• Activity: Where does the word "perception" show up in the records? Copy every line that has it.

- Opening Delimiter -

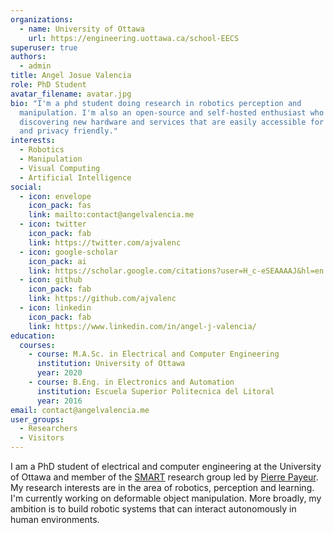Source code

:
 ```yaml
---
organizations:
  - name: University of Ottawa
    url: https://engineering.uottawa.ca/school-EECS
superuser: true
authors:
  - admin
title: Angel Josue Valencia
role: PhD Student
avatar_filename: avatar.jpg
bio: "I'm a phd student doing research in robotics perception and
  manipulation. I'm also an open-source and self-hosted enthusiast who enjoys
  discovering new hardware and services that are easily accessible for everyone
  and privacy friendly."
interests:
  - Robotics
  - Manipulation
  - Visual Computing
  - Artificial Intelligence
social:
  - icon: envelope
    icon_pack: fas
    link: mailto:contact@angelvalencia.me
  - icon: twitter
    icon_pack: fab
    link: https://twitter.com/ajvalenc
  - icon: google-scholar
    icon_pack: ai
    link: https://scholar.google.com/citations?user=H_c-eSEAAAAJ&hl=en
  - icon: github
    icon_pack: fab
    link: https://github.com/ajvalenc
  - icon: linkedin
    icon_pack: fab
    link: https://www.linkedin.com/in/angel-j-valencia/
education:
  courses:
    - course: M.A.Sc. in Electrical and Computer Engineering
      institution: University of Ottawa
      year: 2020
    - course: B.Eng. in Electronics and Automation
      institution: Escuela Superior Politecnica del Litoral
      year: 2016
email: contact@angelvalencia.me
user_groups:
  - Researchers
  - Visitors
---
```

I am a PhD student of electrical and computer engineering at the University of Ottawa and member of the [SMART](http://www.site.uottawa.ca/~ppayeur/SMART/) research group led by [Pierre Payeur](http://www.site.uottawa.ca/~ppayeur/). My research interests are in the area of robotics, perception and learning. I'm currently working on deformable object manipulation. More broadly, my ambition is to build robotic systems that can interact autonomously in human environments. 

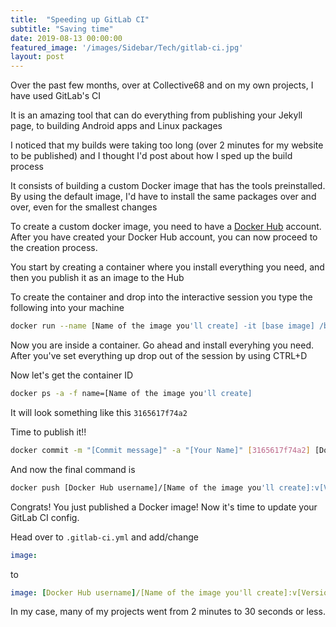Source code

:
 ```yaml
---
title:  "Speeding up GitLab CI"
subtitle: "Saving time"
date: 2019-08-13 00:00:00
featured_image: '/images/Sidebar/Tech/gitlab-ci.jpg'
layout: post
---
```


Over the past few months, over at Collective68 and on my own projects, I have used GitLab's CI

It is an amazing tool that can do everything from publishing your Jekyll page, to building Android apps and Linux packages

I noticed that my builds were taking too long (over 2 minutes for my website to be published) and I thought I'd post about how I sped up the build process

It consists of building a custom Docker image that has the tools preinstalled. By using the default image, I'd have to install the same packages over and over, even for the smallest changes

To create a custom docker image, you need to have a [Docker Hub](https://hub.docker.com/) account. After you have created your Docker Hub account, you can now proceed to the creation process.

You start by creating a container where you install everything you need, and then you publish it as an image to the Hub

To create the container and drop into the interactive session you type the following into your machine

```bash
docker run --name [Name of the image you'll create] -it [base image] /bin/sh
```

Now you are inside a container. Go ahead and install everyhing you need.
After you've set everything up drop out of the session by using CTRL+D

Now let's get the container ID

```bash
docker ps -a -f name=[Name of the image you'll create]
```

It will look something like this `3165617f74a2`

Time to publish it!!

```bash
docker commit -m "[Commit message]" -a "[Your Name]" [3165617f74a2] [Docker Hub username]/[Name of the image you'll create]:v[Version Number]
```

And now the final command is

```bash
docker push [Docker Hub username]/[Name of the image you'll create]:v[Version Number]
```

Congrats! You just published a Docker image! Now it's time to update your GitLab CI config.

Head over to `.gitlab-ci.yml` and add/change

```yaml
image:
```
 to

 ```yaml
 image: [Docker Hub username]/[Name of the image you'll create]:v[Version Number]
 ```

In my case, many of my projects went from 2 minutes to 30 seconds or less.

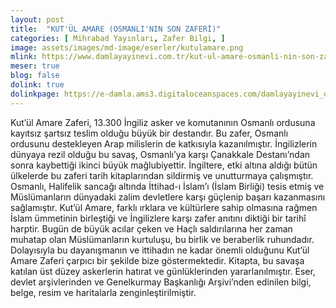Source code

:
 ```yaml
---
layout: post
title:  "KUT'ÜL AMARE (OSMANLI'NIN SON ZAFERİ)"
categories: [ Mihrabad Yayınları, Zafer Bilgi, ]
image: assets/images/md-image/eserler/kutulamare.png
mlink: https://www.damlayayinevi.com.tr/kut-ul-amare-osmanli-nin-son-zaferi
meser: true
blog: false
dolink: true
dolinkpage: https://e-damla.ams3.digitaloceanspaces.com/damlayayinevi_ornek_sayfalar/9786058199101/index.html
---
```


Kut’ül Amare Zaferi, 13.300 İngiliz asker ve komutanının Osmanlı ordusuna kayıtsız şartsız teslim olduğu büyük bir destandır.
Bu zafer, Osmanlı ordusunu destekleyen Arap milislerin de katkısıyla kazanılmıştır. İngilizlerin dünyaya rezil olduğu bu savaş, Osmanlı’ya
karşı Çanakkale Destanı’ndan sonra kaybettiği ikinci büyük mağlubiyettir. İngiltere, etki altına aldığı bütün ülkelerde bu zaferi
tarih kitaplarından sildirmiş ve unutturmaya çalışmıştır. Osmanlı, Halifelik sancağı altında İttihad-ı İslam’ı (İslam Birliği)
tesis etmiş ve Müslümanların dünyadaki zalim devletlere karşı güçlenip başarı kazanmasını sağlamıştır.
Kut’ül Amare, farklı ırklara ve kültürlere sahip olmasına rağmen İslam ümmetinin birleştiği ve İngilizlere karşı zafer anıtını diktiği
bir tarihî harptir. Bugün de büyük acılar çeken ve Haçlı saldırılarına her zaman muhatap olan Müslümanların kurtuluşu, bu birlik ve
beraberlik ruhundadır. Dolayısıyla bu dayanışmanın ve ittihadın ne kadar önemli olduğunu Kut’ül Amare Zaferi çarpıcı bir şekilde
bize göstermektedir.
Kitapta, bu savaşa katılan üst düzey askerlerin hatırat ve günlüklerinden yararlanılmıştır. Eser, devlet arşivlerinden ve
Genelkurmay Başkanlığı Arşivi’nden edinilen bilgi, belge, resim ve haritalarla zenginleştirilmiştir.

- Closing Delimiter -

• Exercise output:
bio: "I'm a phd student doing research in robotics perception and
I am a PhD student of electrical and computer engineering at the University of Ottawa and member of the [SMART](http://www.site.uottawa.ca/~ppayeur/SMART/) research group led by [Pierre Payeur](http://www.site.uottawa.ca/~ppayeur/). My research interests are in the area of robotics, perception and learning. I'm currently working on deformable object manipulation. More broadly, my ambition is to build robotic systems that can interact autonomously in human environments. 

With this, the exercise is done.